··· Records supplied ···

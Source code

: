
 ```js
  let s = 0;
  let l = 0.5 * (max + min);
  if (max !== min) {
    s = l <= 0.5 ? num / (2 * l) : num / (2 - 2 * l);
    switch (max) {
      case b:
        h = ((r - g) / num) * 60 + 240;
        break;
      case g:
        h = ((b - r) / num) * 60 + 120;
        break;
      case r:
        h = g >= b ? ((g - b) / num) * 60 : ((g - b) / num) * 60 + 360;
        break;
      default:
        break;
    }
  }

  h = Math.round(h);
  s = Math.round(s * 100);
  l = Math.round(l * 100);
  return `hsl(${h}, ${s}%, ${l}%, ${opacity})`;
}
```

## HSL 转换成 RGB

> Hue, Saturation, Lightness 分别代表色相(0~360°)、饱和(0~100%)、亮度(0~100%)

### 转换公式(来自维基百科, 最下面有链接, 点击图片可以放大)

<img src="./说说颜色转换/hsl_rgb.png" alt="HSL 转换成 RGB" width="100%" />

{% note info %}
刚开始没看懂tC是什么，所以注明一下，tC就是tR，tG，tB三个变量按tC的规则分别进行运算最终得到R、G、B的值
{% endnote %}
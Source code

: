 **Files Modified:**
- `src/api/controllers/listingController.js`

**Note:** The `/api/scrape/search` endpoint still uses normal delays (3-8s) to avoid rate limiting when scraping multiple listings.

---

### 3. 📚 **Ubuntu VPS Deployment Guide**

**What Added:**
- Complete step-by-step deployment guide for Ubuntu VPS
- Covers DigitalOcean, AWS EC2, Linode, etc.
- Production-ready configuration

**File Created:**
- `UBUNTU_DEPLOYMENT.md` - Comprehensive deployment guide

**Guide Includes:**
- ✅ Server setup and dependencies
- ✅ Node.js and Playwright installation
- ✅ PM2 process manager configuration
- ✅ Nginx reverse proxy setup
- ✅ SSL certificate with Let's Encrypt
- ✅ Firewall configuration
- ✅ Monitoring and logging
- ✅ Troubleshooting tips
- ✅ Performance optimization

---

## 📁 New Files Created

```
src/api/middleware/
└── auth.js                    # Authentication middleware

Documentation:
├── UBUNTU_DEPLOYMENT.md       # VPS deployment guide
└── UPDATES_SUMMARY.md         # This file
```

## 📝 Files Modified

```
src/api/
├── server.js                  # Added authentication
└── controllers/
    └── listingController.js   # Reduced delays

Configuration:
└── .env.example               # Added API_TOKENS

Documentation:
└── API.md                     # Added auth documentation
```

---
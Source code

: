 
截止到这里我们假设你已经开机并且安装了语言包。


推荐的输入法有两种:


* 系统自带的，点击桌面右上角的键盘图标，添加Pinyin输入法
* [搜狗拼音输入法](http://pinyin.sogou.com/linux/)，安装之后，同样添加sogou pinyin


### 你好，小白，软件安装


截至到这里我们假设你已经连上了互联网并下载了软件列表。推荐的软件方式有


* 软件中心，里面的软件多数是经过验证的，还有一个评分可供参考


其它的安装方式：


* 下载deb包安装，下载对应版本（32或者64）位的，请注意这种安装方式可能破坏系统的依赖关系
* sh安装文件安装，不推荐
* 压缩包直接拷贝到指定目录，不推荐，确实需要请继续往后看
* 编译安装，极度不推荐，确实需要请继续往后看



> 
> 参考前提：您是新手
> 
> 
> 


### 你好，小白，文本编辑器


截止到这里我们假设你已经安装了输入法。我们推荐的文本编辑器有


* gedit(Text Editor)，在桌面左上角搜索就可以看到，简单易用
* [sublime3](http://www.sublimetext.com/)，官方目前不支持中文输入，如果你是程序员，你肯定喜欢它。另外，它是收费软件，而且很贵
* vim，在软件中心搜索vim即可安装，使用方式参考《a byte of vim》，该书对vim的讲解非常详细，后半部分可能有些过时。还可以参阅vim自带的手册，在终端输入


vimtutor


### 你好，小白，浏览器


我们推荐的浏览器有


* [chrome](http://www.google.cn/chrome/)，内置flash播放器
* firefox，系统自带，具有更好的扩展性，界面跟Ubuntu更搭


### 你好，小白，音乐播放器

···

Task details:
Every line above must appear again in your reply, exactly as written.

Solution to the problem:
Source code

:
 ```js
  let s = 0;
  let l = 0.5 * (max + min);
  if (max !== min) {
    s = l <= 0.5 ? num / (2 * l) : num / (2 - 2 * l);
    switch (max) {
      case b:
        h = ((r - g) / num) * 60 + 240;
        break;
      case g:
        h = ((b - r) / num) * 60 + 120;
        break;
      case r:
        h = g >= b ? ((g - b) / num) * 60 : ((g - b) / num) * 60 + 360;
        break;
      default:
        break;
    }
  }

  h = Math.round(h);
  s = Math.round(s * 100);
  l = Math.round(l * 100);
  return `hsl(${h}, ${s}%, ${l}%, ${opacity})`;
}
```

## HSL 转换成 RGB

> Hue, Saturation, Lightness 分别代表色相(0~360°)、饱和(0~100%)、亮度(0~100%)

### 转换公式(来自维基百科, 最下面有链接, 点击图片可以放大)

<img src="./说说颜色转换/hsl_rgb.png" alt="HSL 转换成 RGB" width="100%" />

{% note info %}
刚开始没看懂tC是什么，所以注明一下，tC就是tR，tG，tB三个变量按tC的规则分别进行运算最终得到R、G、B的值
{% endnote %}
Source code

: **Files Modified:**
- `src/api/controllers/listingController.js`

**Note:** The `/api/scrape/search` endpoint still uses normal delays (3-8s) to avoid rate limiting when scraping multiple listings.

---

### 3. 📚 **Ubuntu VPS Deployment Guide**

**What Added:**
- Complete step-by-step deployment guide for Ubuntu VPS
- Covers DigitalOcean, AWS EC2, Linode, etc.
- Production-ready configuration

**File Created:**
- `UBUNTU_DEPLOYMENT.md` - Comprehensive deployment guide

**Guide Includes:**
- ✅ Server setup and dependencies
- ✅ Node.js and Playwright installation
- ✅ PM2 process manager configuration
- ✅ Nginx reverse proxy setup
- ✅ SSL certificate with Let's Encrypt
- ✅ Firewall configuration
- ✅ Monitoring and logging
- ✅ Troubleshooting tips
- ✅ Performance optimization

---

## 📁 New Files Created

```
src/api/middleware/
└── auth.js                    # Authentication middleware

Documentation:
├── UBUNTU_DEPLOYMENT.md       # VPS deployment guide
└── UPDATES_SUMMARY.md         # This file
```

## 📝 Files Modified

```
src/api/
├── server.js                  # Added authentication
└── controllers/
    └── listingController.js   # Reduced delays

Configuration:
└── .env.example               # Added API_TOKENS

Documentation:
└── API.md                     # Added auth documentation
```

---
Source code

: 
截止到这里我们假设你已经开机并且安装了语言包。


推荐的输入法有两种:


* 系统自带的，点击桌面右上角的键盘图标，添加Pinyin输入法
* [搜狗拼音输入法](http://pinyin.sogou.com/linux/)，安装之后，同样添加sogou pinyin


### 你好，小白，软件安装


截至到这里我们假设你已经连上了互联网并下载了软件列表。推荐的软件方式有


* 软件中心，里面的软件多数是经过验证的，还有一个评分可供参考


其它的安装方式：


* 下载deb包安装，下载对应版本（32或者64）位的，请注意这种安装方式可能破坏系统的依赖关系
* sh安装文件安装，不推荐
* 压缩包直接拷贝到指定目录，不推荐，确实需要请继续往后看
* 编译安装，极度不推荐，确实需要请继续往后看



> 
> 参考前提：您是新手
> 
> 
> 


### 你好，小白，文本编辑器


截止到这里我们假设你已经安装了输入法。我们推荐的文本编辑器有


* gedit(Text Editor)，在桌面左上角搜索就可以看到，简单易用
* [sublime3](http://www.sublimetext.com/)，官方目前不支持中文输入，如果你是程序员，你肯定喜欢它。另外，它是收费软件，而且很贵
* vim，在软件中心搜索vim即可安装，使用方式参考《a byte of vim》，该书对vim的讲解非常详细，后半部分可能有些过时。还可以参阅vim自带的手册，在终端输入


vimtutor


### 你好，小白，浏览器


我们推荐的浏览器有


* [chrome](http://www.google.cn/chrome/)，内置flash播放器
* firefox，系统自带，具有更好的扩展性，界面跟Ubuntu更搭


### 你好，小白，音乐播放器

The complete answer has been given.